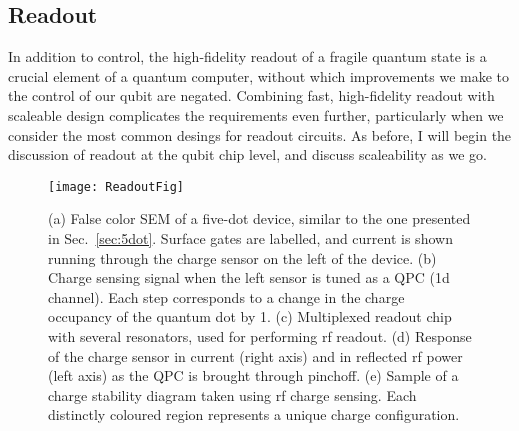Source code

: \subsection{Readout}
\label{sec:readout}
In addition to control, the high-fidelity readout of a fragile quantum state is a crucial element of a quantum computer, without which improvements
we make to the control of our qubit are negated. Combining fast, high-fidelity readout with scaleable design complicates the requirements even further,
particularly when we consider the most common desings for readout circuits. As before, I will begin the discussion of readout at the qubit chip level,
and discuss scaleability as we go.

\begin{figure}
  \texttt{[image: ReadoutFig]}
  \caption[Readout of a semiconductor quantum dot]
  {\label{fig:readout}(a) False color SEM of a five-dot device, similar to the one presented in Sec.~\ref{sec:5dot}. Surface gates are labelled, and
  current is shown running through the charge sensor on the left of the device. (b) Charge sensing signal when the left sensor is tuned as a QPC (1d channel).
  Each step corresponds to a change in the charge occupancy of the quantum dot by 1. (c) Multiplexed readout chip with several resonators, used for
  performing rf readout. (d) Response of the charge sensor in current (right axis) and in reflected rf power (left axis) as the QPC is brought through pinchoff.
  (e) Sample of a charge stability diagram taken using rf charge sensing. Each distinctly coloured region represents a unique charge configuration.}
\end{figure}

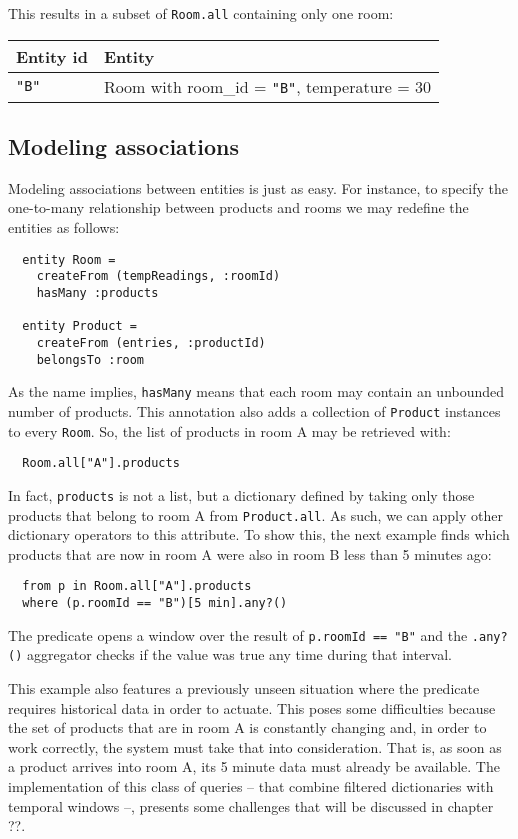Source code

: \documentclass[a4,11pt]{report}
\begin{document}
This results in a subset of \verb=Room.all= containing only one room:

\begin{tabular}{ |l|l| }
  \hline
  Entity id & Entity \\
  \hline
  \verb="B"= & Room with room\_id = \verb="B"=, temperature = 30 \\
  \hline
\end{tabular}

\subsection{Modeling associations}

Modeling associations between entities is just as easy. For instance,
to specify the one-to-many relationship between products and rooms we
may redefine the entities as follows:

\begin{lstlisting}
  entity Room =
    createFrom (tempReadings, :roomId)
    hasMany :products

  entity Product =
    createFrom (entries, :productId)
    belongsTo :room
\end{lstlisting}

As the name implies, \verb=hasMany= means that each room may contain
an unbounded number of products. This annotation also adds a
collection of \verb=Product= instances to every \verb=Room=. So, the
list of products in room A may be retrieved with:

\begin{lstlisting}
  Room.all["A"].products
\end{lstlisting}

In fact, \verb=products= is not a list, but a dictionary defined by
taking only those products that belong to room A from
\verb=Product.all=. As such, we can apply other dictionary operators
to this attribute. To show this, the next example finds which products
that are now in room A were also in room B less than 5 minutes ago:

\begin{lstlisting}
  from p in Room.all["A"].products
  where (p.roomId == "B")[5 min].any?()
\end{lstlisting}

The predicate opens a window over the result of \verb!p.roomId == "B"!
and the \verb=.any?()= aggregator checks if the value was true any
time during that interval.

This example also features a previously unseen situation where the
predicate requires historical data in order to actuate. This poses
some difficulties because the set of products that are in room A is
constantly changing and, in order to work correctly, the system must
take that into consideration. That is, as soon as a product arrives
into room A, its 5 minute data must already be available. The
implementation of this class of queries -- that combine filtered
dictionaries with temporal windows --, presents some challenges that
will be discussed in chapter ??.
\end{document}
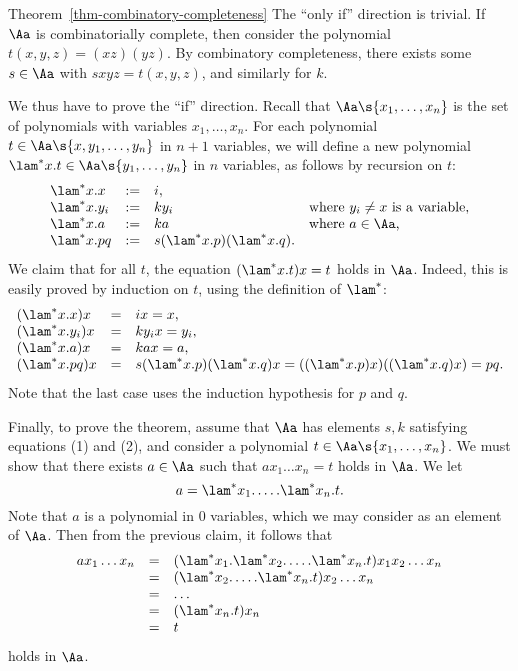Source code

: \documentclass[12pt]{article}
\begin{document}
\begin{proofof}{Theorem~\ref{thm-combinatory-completeness}}
  The ``only if'' direction is trivial. If $\Aa$ is combinatorially
  complete, then consider the polynomial $t(x,y,z)=(xz)(yz)$. By
  combinatory completeness, there exists some $s\in\Aa$ with
  $sxyz=t(x,y,z)$, and similarly for $k$.
  
  We thus have to prove the ``if'' direction.  Recall that
  $\Aa\s{x_1,\ldots,x_n}$ is the set of polynomials with variables
  $x_1,\ldots,x_n$. For each polynomial $t\in\Aa\s{x,y_1,\ldots,y_n}$ in
  $n+1$ variables, we will define a new polynomial $\lam^*x.t \in
  \Aa\s{y_1,\ldots,y_n}$ in $n$ variables, as follows by recursion on
  $t$:
  \[ \begin{array}{llll}
    \lam^*x.x &:=& i,\\
    \lam^*x.y_i &:=& ky_i & \mbox{where $y_i\neq x$ is a variable,} \\
    \lam^*x.a &:=& ka     & \mbox{where $a\in \Aa$,}\\
    \lam^*x.pq &:=& s(\lam^*x.p)(\lam^*x.q). \\
  \end{array}
  \]
  We claim that for all $t$, the equation $(\lam^* x.t)x = t$ holds
  in $\Aa$. Indeed, this is easily proved by induction on $t$, using
  the definition of $\lam^*$:
  \[ \begin{array}{llll}
    (\lam^*x.x)x &=& ix = x,\\
    (\lam^*x.y_i)x &=& ky_ix = y_i,\\
    (\lam^*x.a)x &=& kax = a,\\
    (\lam^*x.pq)x &=& s(\lam^*x.p)(\lam^*x.q)x = ((\lam^*x.p)x)((\lam^*x.q)x) = pq. \\
  \end{array}
  \]
  Note that the last case uses the induction hypothesis for $p$ and $q$. 
  
  Finally, to prove the theorem, assume that $\Aa$ has elements $s,k$
  satisfying equations (1) and (2), and consider a polynomial
  $t\in\Aa\s{x_1,\ldots,x_n}$. We must show that there exists $a\in\Aa$
  such that $ax_1\ldots x_n = t$ holds in $\Aa$. We let
  \[ a = \lam^*x_1.\ldots.\lam^*x_n.t.
  \]
  Note that $a$ is a polynomial in $0$ variables, which we may
  consider as an element of $\Aa$. Then from the previous claim, it
  follows that
  \[ \begin{array}{lll}
    ax_1\ldots x_n &=& (\lam^*x_1.\lam^*x_2.\ldots.\lam^*x_n.t)x_1x_2\ldots x_n\\
    &=& (\lam^*x_2.\ldots.\lam^*x_n.t)x_2\ldots x_n\\
    &=& \ldots\\
    &=& (\lam^*x_n.t)x_n\\
    &=& t\\
  \end{array}
  \]
  holds in $\Aa$. \eot
\end{proofof}
\end{document}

==*==

Work to be completed »
Count the lines of the data that hold the string "also", and give that number as the entire reply.

Your solution »
3